## What to do
Set down the material exactly as given, please, from its first line through the line that includes "to MapReduce applications".

## Supplied material
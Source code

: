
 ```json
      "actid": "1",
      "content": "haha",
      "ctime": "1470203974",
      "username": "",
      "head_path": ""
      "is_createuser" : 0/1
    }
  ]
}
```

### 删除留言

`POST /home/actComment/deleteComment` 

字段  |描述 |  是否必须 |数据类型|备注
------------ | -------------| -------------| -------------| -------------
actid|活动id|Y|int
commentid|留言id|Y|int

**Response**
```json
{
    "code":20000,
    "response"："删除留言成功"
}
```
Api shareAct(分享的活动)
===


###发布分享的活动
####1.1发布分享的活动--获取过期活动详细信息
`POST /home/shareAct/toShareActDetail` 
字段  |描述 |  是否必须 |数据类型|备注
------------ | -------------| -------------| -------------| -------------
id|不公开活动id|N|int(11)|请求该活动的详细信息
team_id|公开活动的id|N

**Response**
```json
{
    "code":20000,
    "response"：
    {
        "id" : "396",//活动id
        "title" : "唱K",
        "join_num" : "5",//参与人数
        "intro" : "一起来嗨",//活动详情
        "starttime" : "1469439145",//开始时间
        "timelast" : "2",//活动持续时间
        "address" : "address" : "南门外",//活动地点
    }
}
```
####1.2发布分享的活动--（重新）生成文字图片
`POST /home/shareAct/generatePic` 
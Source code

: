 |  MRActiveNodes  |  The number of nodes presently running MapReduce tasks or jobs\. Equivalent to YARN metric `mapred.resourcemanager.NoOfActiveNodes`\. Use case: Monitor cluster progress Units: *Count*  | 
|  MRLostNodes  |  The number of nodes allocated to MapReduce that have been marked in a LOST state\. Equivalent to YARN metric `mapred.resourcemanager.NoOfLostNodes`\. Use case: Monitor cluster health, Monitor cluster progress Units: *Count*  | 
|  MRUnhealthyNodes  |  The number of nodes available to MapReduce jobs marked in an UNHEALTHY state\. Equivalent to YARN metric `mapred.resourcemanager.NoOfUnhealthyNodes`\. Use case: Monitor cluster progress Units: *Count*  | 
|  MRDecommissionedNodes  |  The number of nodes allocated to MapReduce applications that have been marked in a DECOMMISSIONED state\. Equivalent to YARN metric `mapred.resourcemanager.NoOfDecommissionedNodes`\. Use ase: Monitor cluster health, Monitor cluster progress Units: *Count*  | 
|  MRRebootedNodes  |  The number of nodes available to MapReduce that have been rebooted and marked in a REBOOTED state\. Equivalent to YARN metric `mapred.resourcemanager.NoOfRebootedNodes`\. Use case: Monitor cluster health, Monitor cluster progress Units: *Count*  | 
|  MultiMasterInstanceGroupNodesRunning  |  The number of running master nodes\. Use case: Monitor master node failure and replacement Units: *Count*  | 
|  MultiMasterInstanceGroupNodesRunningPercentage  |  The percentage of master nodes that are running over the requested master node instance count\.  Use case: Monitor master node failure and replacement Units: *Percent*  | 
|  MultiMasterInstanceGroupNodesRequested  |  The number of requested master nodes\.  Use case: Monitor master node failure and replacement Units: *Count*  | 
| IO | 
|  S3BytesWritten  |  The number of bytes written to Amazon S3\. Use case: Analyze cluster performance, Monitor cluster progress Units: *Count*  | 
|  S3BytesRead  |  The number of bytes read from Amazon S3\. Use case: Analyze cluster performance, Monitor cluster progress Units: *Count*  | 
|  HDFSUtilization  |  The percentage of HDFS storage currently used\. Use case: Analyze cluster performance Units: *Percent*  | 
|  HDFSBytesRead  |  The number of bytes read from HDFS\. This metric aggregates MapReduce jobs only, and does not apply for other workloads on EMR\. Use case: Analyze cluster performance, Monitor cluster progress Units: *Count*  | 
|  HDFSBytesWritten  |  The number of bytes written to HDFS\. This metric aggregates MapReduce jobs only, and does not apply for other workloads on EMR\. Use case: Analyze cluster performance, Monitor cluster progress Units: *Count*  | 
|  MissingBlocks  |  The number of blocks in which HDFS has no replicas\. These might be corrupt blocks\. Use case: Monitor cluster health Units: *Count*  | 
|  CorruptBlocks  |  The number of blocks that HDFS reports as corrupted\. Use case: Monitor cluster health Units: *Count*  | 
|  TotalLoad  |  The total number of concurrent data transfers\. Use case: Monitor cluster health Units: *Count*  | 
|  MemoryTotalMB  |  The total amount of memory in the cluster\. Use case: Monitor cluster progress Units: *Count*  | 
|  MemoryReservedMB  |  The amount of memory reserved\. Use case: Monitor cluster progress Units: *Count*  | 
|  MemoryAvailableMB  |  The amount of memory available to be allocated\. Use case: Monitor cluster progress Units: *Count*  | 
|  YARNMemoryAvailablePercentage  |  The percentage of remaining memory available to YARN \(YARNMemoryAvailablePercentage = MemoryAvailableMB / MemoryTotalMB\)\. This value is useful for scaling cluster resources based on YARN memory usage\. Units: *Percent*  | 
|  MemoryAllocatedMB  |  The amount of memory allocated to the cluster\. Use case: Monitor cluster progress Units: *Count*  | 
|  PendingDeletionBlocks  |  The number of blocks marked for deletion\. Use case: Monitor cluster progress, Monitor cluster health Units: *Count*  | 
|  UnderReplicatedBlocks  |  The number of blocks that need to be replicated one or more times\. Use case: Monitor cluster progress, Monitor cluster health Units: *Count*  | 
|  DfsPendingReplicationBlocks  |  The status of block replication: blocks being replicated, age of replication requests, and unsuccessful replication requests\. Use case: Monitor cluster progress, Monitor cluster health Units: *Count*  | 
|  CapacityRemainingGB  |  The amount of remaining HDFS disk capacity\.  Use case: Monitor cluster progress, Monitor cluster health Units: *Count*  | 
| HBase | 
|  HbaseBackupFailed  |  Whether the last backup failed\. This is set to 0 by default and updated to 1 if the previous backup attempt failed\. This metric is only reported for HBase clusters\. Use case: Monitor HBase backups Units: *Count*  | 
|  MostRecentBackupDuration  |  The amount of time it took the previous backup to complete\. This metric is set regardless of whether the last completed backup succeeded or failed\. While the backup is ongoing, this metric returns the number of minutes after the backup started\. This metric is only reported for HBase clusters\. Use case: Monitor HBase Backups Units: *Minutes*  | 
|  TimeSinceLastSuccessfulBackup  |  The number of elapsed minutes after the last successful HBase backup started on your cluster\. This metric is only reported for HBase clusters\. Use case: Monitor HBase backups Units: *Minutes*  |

## Solution below
Source code

:
 ```json
      "actid": "1",
      "content": "haha",
      "ctime": "1470203974",
      "username": "",
      "head_path": ""
      "is_createuser" : 0/1
    }
  ]
}
```

### 删除留言

`POST /home/actComment/deleteComment` 

字段  |描述 |  是否必须 |数据类型|备注
------------ | -------------| -------------| -------------| -------------
actid|活动id|Y|int
commentid|留言id|Y|int

**Response**
```json
{
    "code":20000,
    "response"："删除留言成功"
}
```
Api shareAct(分享的活动)
===


###发布分享的活动
####1.1发布分享的活动--获取过期活动详细信息
`POST /home/shareAct/toShareActDetail` 
字段  |描述 |  是否必须 |数据类型|备注
------------ | -------------| -------------| -------------| -------------
id|不公开活动id|N|int(11)|请求该活动的详细信息
team_id|公开活动的id|N

**Response**
```json
{
    "code":20000,
    "response"：
    {
        "id" : "396",//活动id
        "title" : "唱K",
        "join_num" : "5",//参与人数
        "intro" : "一起来嗨",//活动详情
        "starttime" : "1469439145",//开始时间
        "timelast" : "2",//活动持续时间
        "address" : "address" : "南门外",//活动地点
    }
}
```
####1.2发布分享的活动--（重新）生成文字图片
`POST /home/shareAct/generatePic` 
Source code

: |  MRActiveNodes  |  The number of nodes presently running MapReduce tasks or jobs\. Equivalent to YARN metric `mapred.resourcemanager.NoOfActiveNodes`\. Use case: Monitor cluster progress Units: *Count*  | 
|  MRLostNodes  |  The number of nodes allocated to MapReduce that have been marked in a LOST state\. Equivalent to YARN metric `mapred.resourcemanager.NoOfLostNodes`\. Use case: Monitor cluster health, Monitor cluster progress Units: *Count*  | 
|  MRUnhealthyNodes  |  The number of nodes available to MapReduce jobs marked in an UNHEALTHY state\. Equivalent to YARN metric `mapred.resourcemanager.NoOfUnhealthyNodes`\. Use case: Monitor cluster progress Units: *Count*  | 
|  MRDecommissionedNodes  |  The number of nodes allocated to MapReduce applications that have been marked in a DECOMMISSIONED state\. Equivalent to YARN metric `mapred.resourcemanager.NoOfDecommissionedNodes`\. Use ase: Monitor cluster health, Monitor cluster progress Units: *Count*  | 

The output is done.